Retrieve every line of the data holding the word "target".

_INPUT DATA_
________________________________________

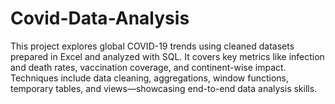 # Covid-Data-Analysis
This project explores global COVID-19 trends using cleaned datasets prepared in Excel and analyzed with SQL. It covers key metrics like infection and death rates, vaccination coverage, and continent-wise impact. Techniques include data cleaning, aggregations, window functions, temporary tables, and views—showcasing end-to-end data analysis skills.
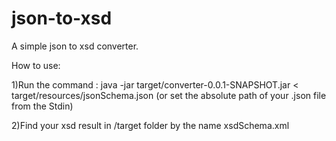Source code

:# json-to-xsd
A simple json to xsd converter.

How to use:

1)Run the command : java -jar target/converter-0.0.1-SNAPSHOT.jar < target/resources/jsonSchema.json (or set the absolute path of your .json file from the Stdin)

2)Find your xsd result in /target folder by the name xsdSchema.xml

________________________________________

_YOUR SOLUTION_
1)Run the command : java -jar target/converter-0.0.1-SNAPSHOT.jar < target/resources/jsonSchema.json (or set the absolute path of your .json file from the Stdin)
2)Find your xsd result in /target folder by the name xsdSchema.xml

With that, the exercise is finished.